Find all the lines in the entries below that hold the word "database" and copy them.

□ □ □ □ □ □ □

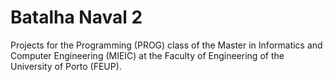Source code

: # Batalha Naval 2
Projects for the Programming (PROG) class of the Master in Informatics and Computer Engineering (MIEIC) at the Faculty of Engineering of the University of Porto (FEUP).

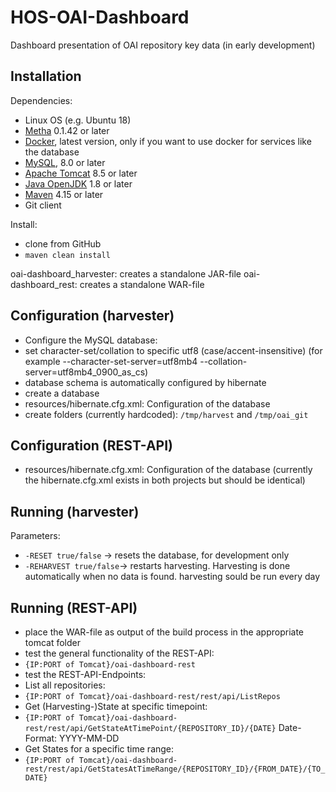 # HOS-OAI-Dashboard
Dashboard presentation of OAI repository key data (in early development)

## Installation
Dependencies: 
- Linux OS (e.g. Ubuntu 18)
- [Metha](https://github.com/miku/metha) 0.1.42 or later
- [Docker](https://www.docker.com/), latest version, only if you want to use docker for services like the database
- [MySQL](https://www.mysql.com/), 8.0 or later
- [Apache Tomcat](https://tomcat.apache.org/) 8.5 or later
- [Java OpenJDK](http://openjdk.java.net/) 1.8 or later
- [Maven](https://maven.apache.org/) 4.15 or later
- Git client

Install:
- clone from GitHub
- `maven clean install`

oai-dashboard_harvester: creates a standalone JAR-file
oai-dashboard_rest: creates a standalone WAR-file

## Configuration (harvester)
- Configure the MySQL database:
 - set character-set/collation to specific utf8 (case/accent-insensitive) (for example --character-set-server=utf8mb4 --collation-server=utf8mb4_0900_as_cs)
 - database schema is automatically configured by hibernate
 - create a database 
- resources/hibernate.cfg.xml: Configuration of the database
- create folders (currently hardcoded): `/tmp/harvest` and `/tmp/oai_git`

## Configuration (REST-API)
- resources/hibernate.cfg.xml: Configuration of the database (currently the hibernate.cfg.xml exists in both projects but should be identical)

## Running (harvester)
Parameters:
- `-RESET true/false` -> resets the database, for development only
- `-REHARVEST true/false`-> restarts harvesting. Harvesting is done automatically when no data is found.
harvesting sould be run every day

## Running (REST-API)
- place the WAR-file as output of the build process in the appropriate tomcat folder
- test the general functionality of the REST-API:
 - `{IP:PORT of Tomcat}/oai-dashboard-rest`
- test the REST-API-Endpoints:
 - List all repositories:
  - `{IP:PORT of Tomcat}/oai-dashboard-rest/rest/api/ListRepos`
 - Get (Harvesting-)State at specific timepoint:
  - `{IP:PORT of Tomcat}/oai-dashboard-rest/rest/api/GetStateAtTimePoint/{REPOSITORY_ID}/{DATE}` Date-Format: YYYY-MM-DD
 - Get States for a specific time range:
 - `{IP:PORT of Tomcat}/oai-dashboard-rest/rest/api/GetStatesAtTimeRange/{REPOSITORY_ID}/{FROM_DATE}/{TO_DATE}`


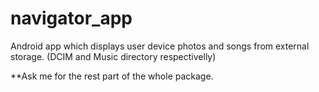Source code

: # navigator_app
Android app which displays user device photos and songs from
external storage. (DCIM and Music directory respectivelly)

**Ask me for the rest part of the whole package. 
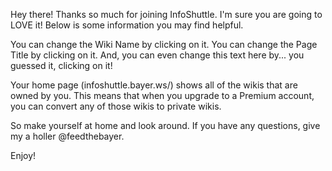 Hey there! Thanks so much for joining InfoShuttle. I'm sure you are going to LOVE it! Below is some information you may find helpful.

You can change the Wiki Name by clicking on it.
You can change the Page Title by clicking on it.
And, you can even change this text here by... you guessed it, clicking on it!

Your home page (infoshuttle.bayer.ws/) shows all of the wikis that are owned by you. This means that when you upgrade to a Premium account, you can convert any of those wikis to private wikis.

So make yourself at home and look around. If you have any questions, give my a holler @feedthebayer.

Enjoy!
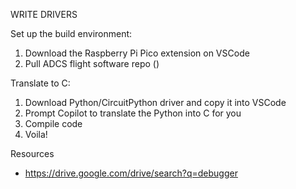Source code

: WRITE DRIVERS

Set up the build environment:
1. Download the Raspberry Pi Pico extension on VSCode
2. Pull ADCS flight software repo ()

Translate to C:
1. Download Python/CircuitPython driver and copy it into VSCode
2. Prompt Copilot to translate the Python into C for you
3. Compile code
4. Voila!

Resources
- https://drive.google.com/drive/search?q=debugger
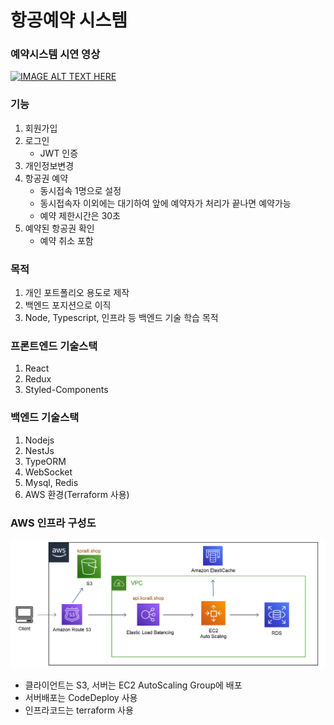 # 항공예약 시스템

### 예약시스템 시연 영상
[![IMAGE ALT TEXT HERE](https://img.youtube.com/vi/ewfOgQv2uoQ/0.jpg)](https://www.youtube.com/watch?v=ewfOgQv2uoQ)

### 기능
1. 회원가입
2. 로그인
    * JWT 인증
3. 개인정보변경
4. 항공권 예약
    * 동시접속 1명으로 설정
    * 동시접속자 이외에는 대기하여 앞에 예약자가 처리가 끝나면 예약가능
    * 예약 제한시간은 30초
5. 예약된 항공권 확인
    * 예약 취소 포함


### 목적
1. 개인 포트폴리오 용도로 제작
2. 백엔드 포지션으로 이직
3. Node, Typescript, 인프라 등 백엔드 기술 학습 목적


### 프론트엔드 기술스택
1. React
2. Redux
3. Styled-Components


### 백엔드 기술스택
1. Nodejs
2. NestJs
3. TypeORM
4. WebSocket
5. Mysql, Redis
6. AWS 환경(Terraform 사용)


### AWS 인프라 구성도
![인프라 구성도](./InfraImage3.png)

* 클라이언트는 S3, 서버는 EC2 AutoScaling Group에 배포
* 서버배포는 CodeDeploy 사용
* 인프라코드는 terraform 사용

□ □ □ □ □ □ □

**Response to this exercise:**
- [Docker](https://www.docker.com/), latest version, only if you want to use docker for services like the database
- Configure the MySQL database:
 - database schema is automatically configured by hibernate
 - create a database 
- resources/hibernate.cfg.xml: Configuration of the database
- resources/hibernate.cfg.xml: Configuration of the database (currently the hibernate.cfg.xml exists in both projects but should be identical)
- `-RESET true/false` -> resets the database, for development only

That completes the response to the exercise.